**Task description**
Exactly repeat all the records below, omitting the images they hold.

**The records**
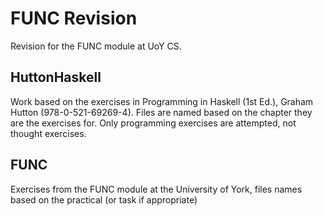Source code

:# FUNC Revision

Revision for the FUNC module at UoY CS.

## HuttonHaskell

Work based on the exercises in Programming in Haskell (1st Ed.), Graham Hutton (978-0-521-69269-4). Files are named based on the chapter they are the exercises for. Only programming exercises are attempted, not thought exercises.

## FUNC

Exercises from the FUNC module at the University of York, files names based on the practical (or task if appropriate)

**Answer box**
Source code

:# FUNC Revision

Revision for the FUNC module at UoY CS.

## HuttonHaskell

Work based on the exercises in Programming in Haskell (1st Ed.), Graham Hutton (978-0-521-69269-4). Files are named based on the chapter they are the exercises for. Only programming exercises are attempted, not thought exercises.

## FUNC

Exercises from the FUNC module at the University of York, files names based on the practical (or task if appropriate)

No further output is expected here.